#### Exercise instructions:
Repeat each entry exactly, but do not carry over the pictures.

#### Input data:
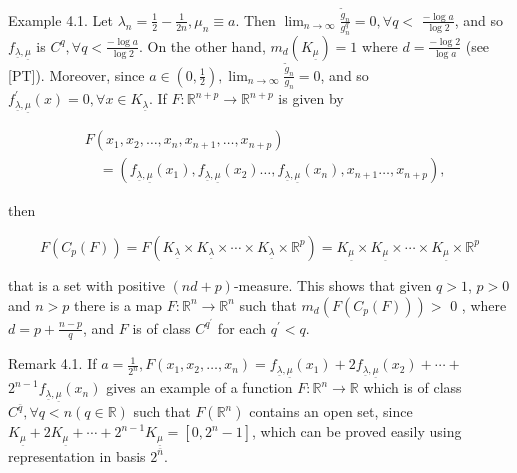 \documentclass[10pt]{article}
\begin{document}
Example 4.1. Let $\lambda_{n}=\frac{1}{2}-\frac{1}{2 n}, \mu_{n} \equiv a$. Then $\lim _{n \rightarrow \infty} \frac{\tilde{g}_{n}}{g_{n}^{q}}=0, \forall q<$ $\frac{-\log a}{\log 2}$, and so $f_{\underline{\lambda}, \underline{\mu}}$ is $C^{q}, \forall q<\frac{-\log a}{\log 2}$. On the other hand, $m_{d}\left(K_{\underline{\mu}}\right)=1$ where $d=\frac{-\log 2}{\log a}$ (see [PT]). Moreover, since $a \in\left(0, \frac{1}{2}\right), \lim _{n \rightarrow \infty} \frac{\tilde{g}_{n}}{g_{n}}=0$, and so $f_{\underline{\lambda}, \underline{\mu}}^{\prime}(x)=0, \forall x \in K_{\underline{\lambda}}$. If $F: \mathbb{R}^{n+p} \rightarrow \mathbb{R}^{n+p}$ is given by

$$
\begin{aligned}
& F\left(x_{1}, x_{2}, \ldots, x_{n}, x_{n+1}, \ldots, x_{n+p}\right) \\
& \quad=\left(f_{\underline{\lambda}, \underline{\mu}}\left(x_{1}\right), f_{\underline{\lambda}, \underline{\mu}}\left(x_{2}\right) \ldots, f_{\underline{\lambda}, \underline{\mu}}\left(x_{n}\right), x_{n+1} \ldots, x_{n+p}\right),
\end{aligned}
$$

then

$$
F\left(C_{p}(F)\right)=F\left(K_{\underline{\lambda}} \times K_{\underline{\lambda}} \times \cdots \times K_{\underline{\lambda}} \times \mathbb{R}^{p}\right)=K_{\underline{\mu}} \times K_{\underline{\mu}} \times \cdots \times K_{\underline{\mu}} \times \mathbb{R}^{p}
$$

that is a set with positive $(n d+p)$-measure. This shows that given $q>1$, $p>0$ and $n>p$ there is a map $F: \mathbb{R}^{n} \rightarrow \mathbb{R}^{n}$ such that $m_{d}\left(F\left(C_{p}(F)\right)\right)>$ 0 , where $d=p+\frac{n-p}{q}$, and $F$ is of class $C^{q^{\prime}}$ for each $q^{\prime}<q$.

Remark 4.1. If $a=\frac{1}{2^{n}}, F\left(x_{1}, x_{2}, \ldots, x_{n}\right)=f_{\underline{\lambda}, \underline{\mu}}\left(x_{1}\right)+2 f_{\underline{\lambda}, \underline{\mu}}\left(x_{2}\right)+\cdots+$ $2^{n-1} f_{\underline{\lambda}, \underline{\mu}}\left(x_{n}\right)$ gives an example of a function $F: \mathbb{R}^{n} \rightarrow \mathbb{R}$ which is of class $C^{\bar{q}}, \forall q<n(q \in \mathbb{R})$ such that $F\left(\mathbb{R}^{n}\right)$ contains an open set, since $K_{\underline{\mu}}+2 K_{\underline{\mu}}+\cdots+2^{n-1} K_{\underline{\mu}}=\left[0,2^{n}-1\right]$, which can be proved easily using representation in basis $2^{\bar{n}}$.
\end{document}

#### Answer for the task:
 \documentclass[10pt]{article}
\begin{document}
Example 4.1. Let $\lambda_{n}=\frac{1}{2}-\frac{1}{2 n}, \mu_{n} \equiv a$. Then $\lim _{n \rightarrow \infty} \frac{\tilde{g}_{n}}{g_{n}^{q}}=0, \forall q<$ $\frac{-\log a}{\log 2}$, and so $f_{\underline{\lambda}, \underline{\mu}}$ is $C^{q}, \forall q<\frac{-\log a}{\log 2}$. On the other hand, $m_{d}\left(K_{\underline{\mu}}\right)=1$ where $d=\frac{-\log 2}{\log a}$ (see [PT]). Moreover, since $a \in\left(0, \frac{1}{2}\right), \lim _{n \rightarrow \infty} \frac{\tilde{g}_{n}}{g_{n}}=0$, and so $f_{\underline{\lambda}, \underline{\mu}}^{\prime}(x)=0, \forall x \in K_{\underline{\lambda}}$. If $F: \mathbb{R}^{n+p} \rightarrow \mathbb{R}^{n+p}$ is given by

$$
\begin{aligned}
& F\left(x_{1}, x_{2}, \ldots, x_{n}, x_{n+1}, \ldots, x_{n+p}\right) \\
& \quad=\left(f_{\underline{\lambda}, \underline{\mu}}\left(x_{1}\right), f_{\underline{\lambda}, \underline{\mu}}\left(x_{2}\right) \ldots, f_{\underline{\lambda}, \underline{\mu}}\left(x_{n}\right), x_{n+1} \ldots, x_{n+p}\right),
\end{aligned}
$$

then

$$
F\left(C_{p}(F)\right)=F\left(K_{\underline{\lambda}} \times K_{\underline{\lambda}} \times \cdots \times K_{\underline{\lambda}} \times \mathbb{R}^{p}\right)=K_{\underline{\mu}} \times K_{\underline{\mu}} \times \cdots \times K_{\underline{\mu}} \times \mathbb{R}^{p}
$$

that is a set with positive $(n d+p)$-measure. This shows that given $q>1$, $p>0$ and $n>p$ there is a map $F: \mathbb{R}^{n} \rightarrow \mathbb{R}^{n}$ such that $m_{d}\left(F\left(C_{p}(F)\right)\right)>$ 0 , where $d=p+\frac{n-p}{q}$, and $F$ is of class $C^{q^{\prime}}$ for each $q^{\prime}<q$.

Remark 4.1. If $a=\frac{1}{2^{n}}, F\left(x_{1}, x_{2}, \ldots, x_{n}\right)=f_{\underline{\lambda}, \underline{\mu}}\left(x_{1}\right)+2 f_{\underline{\lambda}, \underline{\mu}}\left(x_{2}\right)+\cdots+$ $2^{n-1} f_{\underline{\lambda}, \underline{\mu}}\left(x_{n}\right)$ gives an example of a function $F: \mathbb{R}^{n} \rightarrow \mathbb{R}$ which is of class $C^{\bar{q}}, \forall q<n(q \in \mathbb{R})$ such that $F\left(\mathbb{R}^{n}\right)$ contains an open set, since $K_{\underline{\mu}}+2 K_{\underline{\mu}}+\cdots+2^{n-1} K_{\underline{\mu}}=\left[0,2^{n}-1\right]$, which can be proved easily using representation in basis $2^{\bar{n}}$.
\end{document}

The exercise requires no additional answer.